- Work item
Skip the pictures and give back the rest of the listing exactly.
· · · · ·
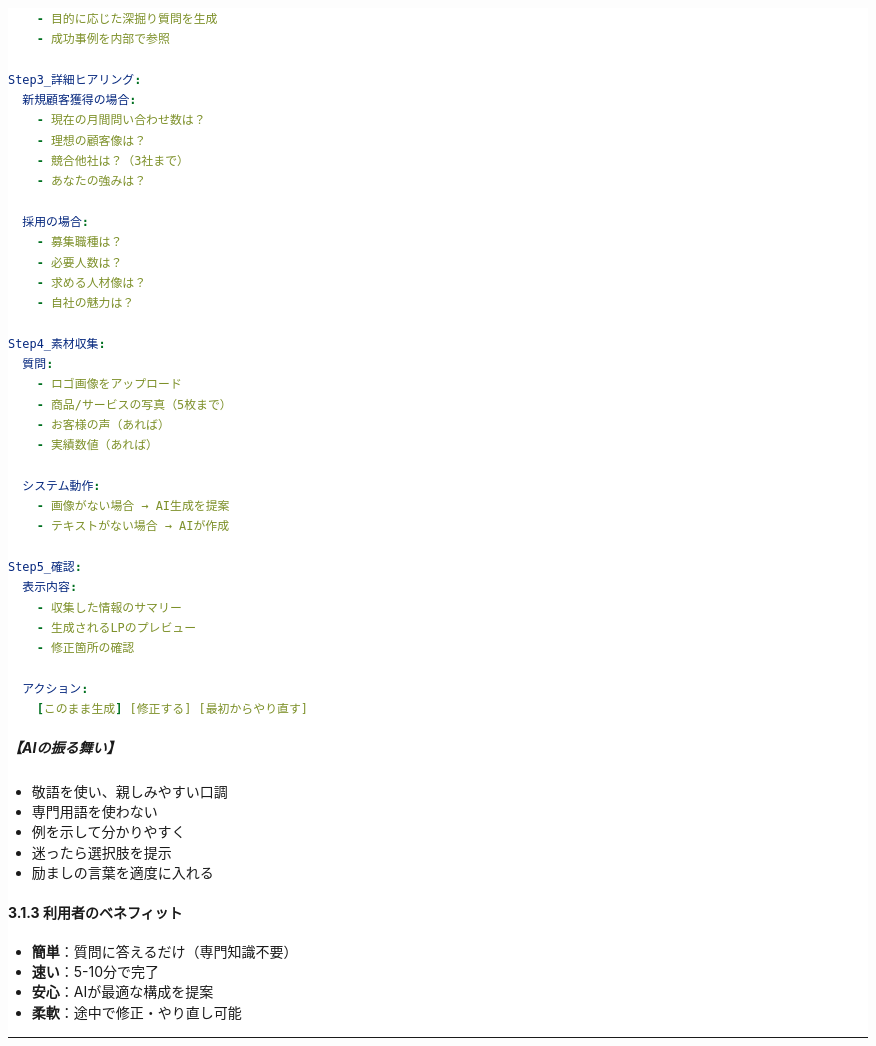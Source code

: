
 ```yaml
    - 目的に応じた深掘り質問を生成
    - 成功事例を内部で参照

Step3_詳細ヒアリング:
  新規顧客獲得の場合:
    - 現在の月間問い合わせ数は？
    - 理想の顧客像は？
    - 競合他社は？（3社まで）
    - あなたの強みは？
  
  採用の場合:
    - 募集職種は？
    - 必要人数は？
    - 求める人材像は？
    - 自社の魅力は？

Step4_素材収集:
  質問:
    - ロゴ画像をアップロード
    - 商品/サービスの写真（5枚まで）
    - お客様の声（あれば）
    - 実績数値（あれば）
  
  システム動作:
    - 画像がない場合 → AI生成を提案
    - テキストがない場合 → AIが作成

Step5_確認:
  表示内容:
    - 収集した情報のサマリー
    - 生成されるLPのプレビュー
    - 修正箇所の確認
  
  アクション:
    [このまま生成] [修正する] [最初からやり直す]
```

##### 【AIの振る舞い】
- 敬語を使い、親しみやすい口調
- 専門用語を使わない
- 例を示して分かりやすく
- 迷ったら選択肢を提示
- 励ましの言葉を適度に入れる

#### 3.1.3 利用者のベネフィット
- **簡単**：質問に答えるだけ（専門知識不要）
- **速い**：5-10分で完了
- **安心**：AIが最適な構成を提案
- **柔軟**：途中で修正・やり直し可能

---
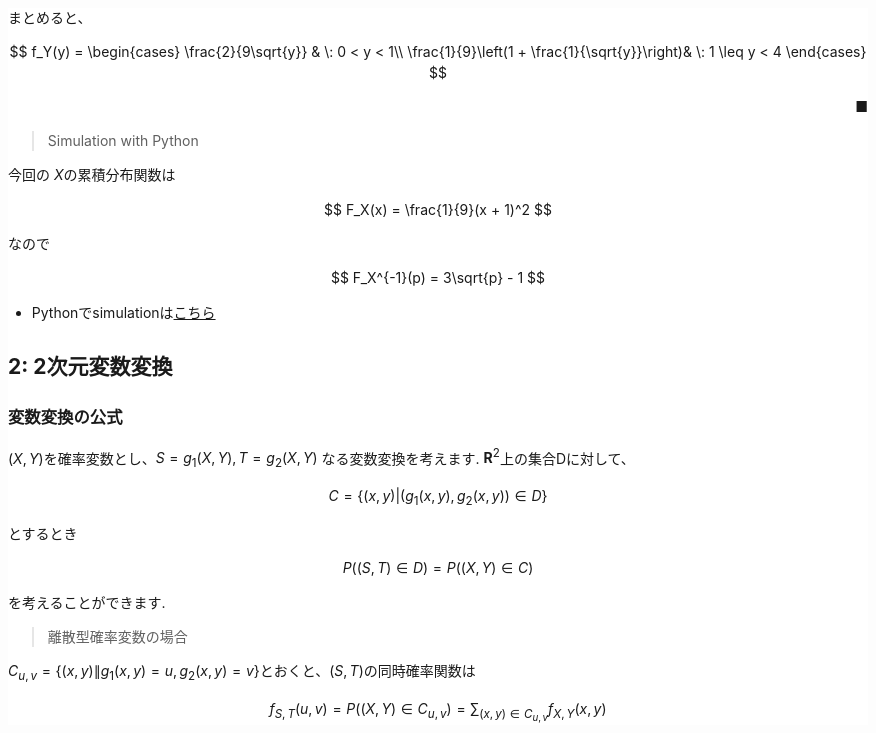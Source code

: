 まとめると、

$$
f_Y(y) = 
\begin{cases}
\frac{2}{9\sqrt{y}} & \: 0 < y < 1\\
\frac{1}{9}\left(1 + \frac{1}{\sqrt{y}}\right)& \:  1 \leq y < 4
\end{cases}
$$


<div style="text-align: right;">
■
</div>

> Simulation with Python

今回の $X$の累積分布関数は

$$
F_X(x) = \frac{1}{9}(x + 1)^2
$$

なので

$$
F_X^{-1}(p) = 3\sqrt{p} - 1
$$

- Pythonでsimulationは[こちら](https://colab.research.google.com/drive/1CIrrIEr3bxptUKYy87u5z04JbyILLNY0?usp=sharing)




## 2: 2次元変数変換
### 変数変換の公式

$(X, Y)$を確率変数とし、$S = g_1(X, Y), T = g_2(X, Y)$ なる変数変換を考えます. $\mathbf R^2$上の集合Dに対して、

$$
C = \{(x, y)| (g_1(x, y), g_2(x, y))\in D\}
$$

とするとき

$$
P((S, T)\in D) = P((X, Y)\in C)\tag{2.1}
$$

を考えることができます. 

> 離散型確率変数の場合

$C_{u, v} = \{(x, y)\| g_1(x, y) = u, g_2(x, y)= v\}$とおくと、$(S, T)$の同時確率関数は

$$
f_{S, T}(u, v) = P((X, Y)\in C_{u,v}) = \sum_{(x, y)\in C_{u,v}}f_{X, Y}(x, y)\tag{2.2}
$$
· · · · ·
- Problem solution
Source code

:
 ```yaml
    - 目的に応じた深掘り質問を生成
    - 成功事例を内部で参照

Step3_詳細ヒアリング:
  新規顧客獲得の場合:
    - 現在の月間問い合わせ数は？
    - 理想の顧客像は？
    - 競合他社は？（3社まで）
    - あなたの強みは？
  
  採用の場合:
    - 募集職種は？
    - 必要人数は？
    - 求める人材像は？
    - 自社の魅力は？

Step4_素材収集:
  質問:
    - ロゴ画像をアップロード
    - 商品/サービスの写真（5枚まで）
    - お客様の声（あれば）
    - 実績数値（あれば）
  
  システム動作:
    - 画像がない場合 → AI生成を提案
    - テキストがない場合 → AIが作成

Step5_確認:
  表示内容:
    - 収集した情報のサマリー
    - 生成されるLPのプレビュー
    - 修正箇所の確認
  
  アクション:
    [このまま生成] [修正する] [最初からやり直す]
```

##### 【AIの振る舞い】
- 敬語を使い、親しみやすい口調
- 専門用語を使わない
- 例を示して分かりやすく
- 迷ったら選択肢を提示
- 励ましの言葉を適度に入れる

#### 3.1.3 利用者のベネフィット
- **簡単**：質問に答えるだけ（専門知識不要）
- **速い**：5-10分で完了
- **安心**：AIが最適な構成を提案
- **柔軟**：途中で修正・やり直し可能

---
Source code

: まとめると、

$$
f_Y(y) = 
\begin{cases}
\frac{2}{9\sqrt{y}} & \: 0 < y < 1\\
\frac{1}{9}\left(1 + \frac{1}{\sqrt{y}}\right)& \:  1 \leq y < 4
\end{cases}
$$


<div style="text-align: right;">
■
</div>

> Simulation with Python

今回の $X$の累積分布関数は

$$
F_X(x) = \frac{1}{9}(x + 1)^2
$$

なので

$$
F_X^{-1}(p) = 3\sqrt{p} - 1
$$

- Pythonでsimulationは[こちら](https://colab.research.google.com/drive/1CIrrIEr3bxptUKYy87u5z04JbyILLNY0?usp=sharing)




## 2: 2次元変数変換
### 変数変換の公式

$(X, Y)$を確率変数とし、$S = g_1(X, Y), T = g_2(X, Y)$ なる変数変換を考えます. $\mathbf R^2$上の集合Dに対して、

$$
C = \{(x, y)| (g_1(x, y), g_2(x, y))\in D\}
$$

とするとき

$$
P((S, T)\in D) = P((X, Y)\in C)\tag{2.1}
$$

を考えることができます. 

> 離散型確率変数の場合

$C_{u, v} = \{(x, y)\| g_1(x, y) = u, g_2(x, y)= v\}$とおくと、$(S, T)$の同時確率関数は

$$
f_{S, T}(u, v) = P((X, Y)\in C_{u,v}) = \sum_{(x, y)\in C_{u,v}}f_{X, Y}(x, y)\tag{2.2}
$$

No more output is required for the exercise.